President Dan’s argument was simple and notably unsentimental. Defense commitments must be measured by what they produce. Spending must yield capability. Coordination must yield readiness. Such statements may sound obvious, but in alliance politics they are often avoided. The preference is for unity in words, not accountability in execution. President Dan’s approach cuts against that tendency.
He has also been clear about a reality that some Western capitals still struggle to internalize: that the war in Ukraine is not a peripheral crisis but a defining test of the European security order. The stability of Ukraine and of its neighboring states is not separate from NATO’s security. It is inseparable from it. On the eastern flank, this is not theory. It is geography.
The summit’s conclusions reflected this sharper perspective. Leaders endorsed a more ambitious framework for collective defense, emphasizing increased spending, stronger European capabilities, and a reinvigorated transatlantic partnership. They also reaffirmed what has become increasingly difficult to dispute: that Russia represents the most significant long‑term threat to allied security.
None of this is revolutionary. What matters is the degree of convergence—and the willingness to act on it.
Romania’s role in this process is not accidental. As a Black Sea power, positioned on NATO’s eastern frontier, it sits at the intersection of several of Europe’s most pressing security challenges. President Dan has treated this not as a vulnerability but as a platform. By convening allies in Bucharest, and by shaping the agenda around capability rather than posture, he has moved Romania into a more assertive role within the alliance.

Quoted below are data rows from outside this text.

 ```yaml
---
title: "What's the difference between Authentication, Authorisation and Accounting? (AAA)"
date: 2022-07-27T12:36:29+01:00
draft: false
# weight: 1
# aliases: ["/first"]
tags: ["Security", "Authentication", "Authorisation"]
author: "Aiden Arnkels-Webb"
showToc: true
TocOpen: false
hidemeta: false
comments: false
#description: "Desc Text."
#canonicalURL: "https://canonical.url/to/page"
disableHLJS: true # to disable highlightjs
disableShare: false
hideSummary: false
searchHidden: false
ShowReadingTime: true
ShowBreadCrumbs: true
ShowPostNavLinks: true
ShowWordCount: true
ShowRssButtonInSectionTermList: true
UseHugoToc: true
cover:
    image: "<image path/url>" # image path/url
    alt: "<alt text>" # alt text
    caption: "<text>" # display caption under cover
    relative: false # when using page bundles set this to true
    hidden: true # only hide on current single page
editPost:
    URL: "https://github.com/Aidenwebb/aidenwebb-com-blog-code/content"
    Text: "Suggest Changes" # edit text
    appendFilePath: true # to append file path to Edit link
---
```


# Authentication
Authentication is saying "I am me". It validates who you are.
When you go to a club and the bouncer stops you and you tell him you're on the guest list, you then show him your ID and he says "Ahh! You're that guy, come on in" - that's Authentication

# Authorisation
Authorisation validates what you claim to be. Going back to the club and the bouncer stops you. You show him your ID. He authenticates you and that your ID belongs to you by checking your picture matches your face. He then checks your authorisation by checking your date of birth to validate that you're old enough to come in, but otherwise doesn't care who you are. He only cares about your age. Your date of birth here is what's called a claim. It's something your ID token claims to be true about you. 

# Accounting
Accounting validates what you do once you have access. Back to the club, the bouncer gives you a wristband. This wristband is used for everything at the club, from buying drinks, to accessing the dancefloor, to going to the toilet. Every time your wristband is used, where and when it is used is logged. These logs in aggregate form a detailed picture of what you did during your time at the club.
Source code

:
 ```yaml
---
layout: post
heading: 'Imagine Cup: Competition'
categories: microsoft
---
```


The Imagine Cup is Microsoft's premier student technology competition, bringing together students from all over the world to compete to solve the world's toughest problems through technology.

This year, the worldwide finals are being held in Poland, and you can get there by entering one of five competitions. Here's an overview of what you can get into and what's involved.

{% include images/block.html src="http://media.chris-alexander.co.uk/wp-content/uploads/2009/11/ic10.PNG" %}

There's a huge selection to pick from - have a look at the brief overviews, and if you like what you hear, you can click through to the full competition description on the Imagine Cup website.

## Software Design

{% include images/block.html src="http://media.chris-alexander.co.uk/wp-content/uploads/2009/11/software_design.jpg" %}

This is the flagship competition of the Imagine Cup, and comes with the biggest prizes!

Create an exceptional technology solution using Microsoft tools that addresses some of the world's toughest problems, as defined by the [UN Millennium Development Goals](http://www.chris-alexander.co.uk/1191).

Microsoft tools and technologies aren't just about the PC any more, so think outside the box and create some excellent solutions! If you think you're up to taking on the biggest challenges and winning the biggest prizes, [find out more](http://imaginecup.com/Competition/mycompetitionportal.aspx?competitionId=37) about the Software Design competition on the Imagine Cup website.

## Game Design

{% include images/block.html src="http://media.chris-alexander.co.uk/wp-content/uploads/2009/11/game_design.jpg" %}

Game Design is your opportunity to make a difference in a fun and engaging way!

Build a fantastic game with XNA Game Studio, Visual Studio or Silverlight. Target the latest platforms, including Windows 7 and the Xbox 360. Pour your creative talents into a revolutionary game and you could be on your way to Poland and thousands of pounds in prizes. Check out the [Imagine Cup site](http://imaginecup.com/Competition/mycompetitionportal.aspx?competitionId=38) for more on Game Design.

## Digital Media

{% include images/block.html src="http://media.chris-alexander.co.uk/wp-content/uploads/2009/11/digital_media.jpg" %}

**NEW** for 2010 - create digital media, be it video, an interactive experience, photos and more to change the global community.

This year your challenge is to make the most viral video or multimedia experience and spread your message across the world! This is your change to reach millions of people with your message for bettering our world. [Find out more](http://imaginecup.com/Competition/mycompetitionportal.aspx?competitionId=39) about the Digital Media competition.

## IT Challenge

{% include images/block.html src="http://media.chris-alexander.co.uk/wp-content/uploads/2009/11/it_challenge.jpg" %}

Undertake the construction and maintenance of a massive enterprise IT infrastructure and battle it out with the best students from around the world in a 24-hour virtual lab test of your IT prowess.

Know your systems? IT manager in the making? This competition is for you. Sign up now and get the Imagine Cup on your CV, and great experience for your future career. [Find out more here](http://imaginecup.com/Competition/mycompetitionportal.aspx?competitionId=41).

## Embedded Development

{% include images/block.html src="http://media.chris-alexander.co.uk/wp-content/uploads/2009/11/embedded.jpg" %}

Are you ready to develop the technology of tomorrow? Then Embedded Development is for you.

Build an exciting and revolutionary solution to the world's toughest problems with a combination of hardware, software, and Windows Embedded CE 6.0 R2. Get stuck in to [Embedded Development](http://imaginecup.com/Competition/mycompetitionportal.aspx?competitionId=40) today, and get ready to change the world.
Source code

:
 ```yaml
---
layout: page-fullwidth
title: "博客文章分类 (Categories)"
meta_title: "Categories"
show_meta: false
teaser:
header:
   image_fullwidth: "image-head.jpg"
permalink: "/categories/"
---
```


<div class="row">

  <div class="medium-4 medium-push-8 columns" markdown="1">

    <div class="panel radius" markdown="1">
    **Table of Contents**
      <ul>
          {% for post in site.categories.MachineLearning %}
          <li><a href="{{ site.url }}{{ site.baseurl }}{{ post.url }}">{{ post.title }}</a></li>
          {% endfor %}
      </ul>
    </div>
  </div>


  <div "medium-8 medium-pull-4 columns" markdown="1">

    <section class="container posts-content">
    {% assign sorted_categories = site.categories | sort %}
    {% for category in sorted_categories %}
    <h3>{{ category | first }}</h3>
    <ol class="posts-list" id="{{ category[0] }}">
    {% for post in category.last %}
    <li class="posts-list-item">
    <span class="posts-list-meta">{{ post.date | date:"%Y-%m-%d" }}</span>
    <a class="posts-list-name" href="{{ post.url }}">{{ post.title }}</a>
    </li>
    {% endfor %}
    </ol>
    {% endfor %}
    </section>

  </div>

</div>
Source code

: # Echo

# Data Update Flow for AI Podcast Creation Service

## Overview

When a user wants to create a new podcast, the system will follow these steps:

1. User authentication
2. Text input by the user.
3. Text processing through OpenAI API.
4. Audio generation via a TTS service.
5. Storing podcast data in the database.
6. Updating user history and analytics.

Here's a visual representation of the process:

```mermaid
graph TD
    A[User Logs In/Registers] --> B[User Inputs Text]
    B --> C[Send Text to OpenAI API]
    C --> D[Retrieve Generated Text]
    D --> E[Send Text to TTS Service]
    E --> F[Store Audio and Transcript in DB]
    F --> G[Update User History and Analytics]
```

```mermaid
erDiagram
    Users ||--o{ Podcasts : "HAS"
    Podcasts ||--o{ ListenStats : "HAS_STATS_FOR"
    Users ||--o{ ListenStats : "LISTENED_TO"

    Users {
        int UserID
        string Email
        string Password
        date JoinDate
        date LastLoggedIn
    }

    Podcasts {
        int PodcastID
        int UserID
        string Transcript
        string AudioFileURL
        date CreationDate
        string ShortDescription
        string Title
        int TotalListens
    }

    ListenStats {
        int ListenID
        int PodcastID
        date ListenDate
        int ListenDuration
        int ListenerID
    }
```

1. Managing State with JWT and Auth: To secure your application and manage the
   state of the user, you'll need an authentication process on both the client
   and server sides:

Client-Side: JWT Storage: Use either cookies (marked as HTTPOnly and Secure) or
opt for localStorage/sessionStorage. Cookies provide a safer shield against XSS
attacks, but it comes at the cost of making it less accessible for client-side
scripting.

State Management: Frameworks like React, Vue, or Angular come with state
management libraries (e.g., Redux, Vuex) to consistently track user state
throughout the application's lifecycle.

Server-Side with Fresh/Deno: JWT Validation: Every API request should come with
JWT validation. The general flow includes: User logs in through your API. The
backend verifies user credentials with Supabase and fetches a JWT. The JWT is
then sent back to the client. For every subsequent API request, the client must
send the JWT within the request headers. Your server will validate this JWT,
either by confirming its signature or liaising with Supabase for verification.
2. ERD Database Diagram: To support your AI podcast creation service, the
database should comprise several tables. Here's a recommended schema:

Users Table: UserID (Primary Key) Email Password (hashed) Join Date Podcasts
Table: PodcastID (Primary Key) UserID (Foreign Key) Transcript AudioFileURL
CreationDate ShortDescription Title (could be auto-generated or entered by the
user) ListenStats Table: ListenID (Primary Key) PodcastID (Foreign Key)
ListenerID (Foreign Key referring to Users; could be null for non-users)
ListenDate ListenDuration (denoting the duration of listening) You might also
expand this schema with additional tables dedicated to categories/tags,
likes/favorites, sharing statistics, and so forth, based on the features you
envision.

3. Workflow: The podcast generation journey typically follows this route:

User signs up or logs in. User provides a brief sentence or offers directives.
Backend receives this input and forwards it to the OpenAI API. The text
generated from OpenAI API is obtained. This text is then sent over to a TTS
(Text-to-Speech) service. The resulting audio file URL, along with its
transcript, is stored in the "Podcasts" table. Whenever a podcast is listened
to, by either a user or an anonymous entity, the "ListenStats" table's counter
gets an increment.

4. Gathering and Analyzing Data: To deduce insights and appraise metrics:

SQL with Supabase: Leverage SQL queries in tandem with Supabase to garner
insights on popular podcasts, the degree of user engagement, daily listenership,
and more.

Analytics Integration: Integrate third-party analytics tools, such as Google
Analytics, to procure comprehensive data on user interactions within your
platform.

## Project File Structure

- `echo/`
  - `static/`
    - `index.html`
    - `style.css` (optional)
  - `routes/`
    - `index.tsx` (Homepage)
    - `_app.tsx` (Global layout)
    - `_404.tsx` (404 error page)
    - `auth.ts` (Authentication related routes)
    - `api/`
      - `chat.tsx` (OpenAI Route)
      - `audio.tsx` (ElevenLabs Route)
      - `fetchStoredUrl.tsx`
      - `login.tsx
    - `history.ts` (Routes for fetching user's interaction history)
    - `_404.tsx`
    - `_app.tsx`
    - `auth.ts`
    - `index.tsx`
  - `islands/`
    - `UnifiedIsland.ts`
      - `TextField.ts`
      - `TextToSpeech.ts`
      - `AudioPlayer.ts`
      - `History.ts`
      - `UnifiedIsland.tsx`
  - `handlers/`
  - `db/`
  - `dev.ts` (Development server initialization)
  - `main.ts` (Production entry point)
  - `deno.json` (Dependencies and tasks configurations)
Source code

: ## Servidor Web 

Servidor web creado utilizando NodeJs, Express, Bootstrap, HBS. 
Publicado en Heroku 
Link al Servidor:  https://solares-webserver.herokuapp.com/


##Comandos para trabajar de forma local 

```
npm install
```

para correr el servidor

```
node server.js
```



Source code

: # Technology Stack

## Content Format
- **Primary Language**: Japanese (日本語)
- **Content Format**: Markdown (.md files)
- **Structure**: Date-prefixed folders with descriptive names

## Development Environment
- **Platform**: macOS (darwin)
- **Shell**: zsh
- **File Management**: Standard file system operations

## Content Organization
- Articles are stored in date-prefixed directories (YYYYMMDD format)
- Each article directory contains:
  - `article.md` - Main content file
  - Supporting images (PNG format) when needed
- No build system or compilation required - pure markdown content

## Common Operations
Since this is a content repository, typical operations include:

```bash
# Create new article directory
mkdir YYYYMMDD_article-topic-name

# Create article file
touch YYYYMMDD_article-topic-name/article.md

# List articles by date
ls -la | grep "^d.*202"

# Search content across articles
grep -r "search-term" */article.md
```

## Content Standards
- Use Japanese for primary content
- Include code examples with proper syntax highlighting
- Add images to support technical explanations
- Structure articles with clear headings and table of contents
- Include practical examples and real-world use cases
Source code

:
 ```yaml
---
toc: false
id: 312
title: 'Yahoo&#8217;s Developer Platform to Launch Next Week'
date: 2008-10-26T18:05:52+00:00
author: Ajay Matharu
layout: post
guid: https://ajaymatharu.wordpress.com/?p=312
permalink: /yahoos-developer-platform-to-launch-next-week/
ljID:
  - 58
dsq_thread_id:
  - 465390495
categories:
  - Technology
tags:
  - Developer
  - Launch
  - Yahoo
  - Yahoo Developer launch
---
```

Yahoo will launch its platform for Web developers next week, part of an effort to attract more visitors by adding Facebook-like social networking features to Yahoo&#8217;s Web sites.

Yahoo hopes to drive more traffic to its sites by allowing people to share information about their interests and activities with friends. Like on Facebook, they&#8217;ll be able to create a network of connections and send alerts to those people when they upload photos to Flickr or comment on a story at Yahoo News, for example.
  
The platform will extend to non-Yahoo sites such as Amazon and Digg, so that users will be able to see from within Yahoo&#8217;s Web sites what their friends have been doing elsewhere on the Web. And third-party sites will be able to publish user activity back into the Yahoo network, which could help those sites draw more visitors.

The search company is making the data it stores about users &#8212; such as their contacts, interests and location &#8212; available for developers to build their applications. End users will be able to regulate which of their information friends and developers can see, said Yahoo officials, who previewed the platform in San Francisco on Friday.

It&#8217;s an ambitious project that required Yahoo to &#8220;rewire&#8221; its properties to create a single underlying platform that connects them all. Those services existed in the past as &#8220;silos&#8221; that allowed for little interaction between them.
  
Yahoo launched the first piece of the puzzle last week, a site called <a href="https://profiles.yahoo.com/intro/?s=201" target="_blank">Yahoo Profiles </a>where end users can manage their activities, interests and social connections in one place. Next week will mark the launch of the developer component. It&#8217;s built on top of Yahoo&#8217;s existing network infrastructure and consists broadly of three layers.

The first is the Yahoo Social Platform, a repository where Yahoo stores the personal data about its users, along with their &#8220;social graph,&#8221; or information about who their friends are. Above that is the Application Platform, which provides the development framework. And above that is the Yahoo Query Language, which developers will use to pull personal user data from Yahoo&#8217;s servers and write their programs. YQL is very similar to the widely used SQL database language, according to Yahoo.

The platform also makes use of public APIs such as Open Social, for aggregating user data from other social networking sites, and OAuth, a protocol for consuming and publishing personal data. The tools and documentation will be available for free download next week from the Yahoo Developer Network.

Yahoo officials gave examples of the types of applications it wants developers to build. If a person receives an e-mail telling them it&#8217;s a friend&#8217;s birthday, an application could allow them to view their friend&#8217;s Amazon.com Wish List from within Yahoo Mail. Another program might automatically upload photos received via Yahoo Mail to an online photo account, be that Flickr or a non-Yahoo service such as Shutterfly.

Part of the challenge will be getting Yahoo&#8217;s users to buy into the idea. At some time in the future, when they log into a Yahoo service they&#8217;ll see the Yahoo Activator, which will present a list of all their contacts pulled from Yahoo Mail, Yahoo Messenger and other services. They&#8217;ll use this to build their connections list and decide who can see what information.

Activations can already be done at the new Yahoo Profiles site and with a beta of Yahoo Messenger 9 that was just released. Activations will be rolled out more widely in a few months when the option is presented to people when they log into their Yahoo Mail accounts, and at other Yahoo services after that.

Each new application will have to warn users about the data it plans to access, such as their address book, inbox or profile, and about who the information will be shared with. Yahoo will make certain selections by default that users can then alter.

This reflects a broader shift within NATO itself. The center of gravity is no longer confined to Western Europe. It is increasingly defined by those states that experience the consequences of strategic failure most immediately. Their perspective is less abstract and often more instructive.
President Dan’s leadership also underscores another change: the growing importance of technocratic competence in an environment defined by complexity. Modern deterrence is not simply about troop numbers or alliance declarations. It involves industrial capacity, infrastructure resilience, cyber defense, and supply chains. These are systems problems as much as geopolitical ones. They reward analytical thinking and punish ambiguity.
Here, President Dan’s background may prove less unusual than prescient. His emphasis on measurable outcomes, on aligning resources with objectives, and on integrating economic and security policy points toward a more coherent model of governance, one better suited to the challenges at hand.
None of this suggests that Romania, or the B9 format, will supplant larger powers within NATO. Nor should it. But it does suggest that influence within the alliance is becoming more distributed and that states capable of convening, aligning, and executing can exercise an outsized impact.
The Bucharest summit did not resolve NATO’s underlying tensions. Questions about burden sharing, industrial capacity, and long‑term strategy remain. However, it did demonstrate that leadership, when grounded in realism and clarity, can still shape direction.
In this period of uncertainty, it is a significant contribution.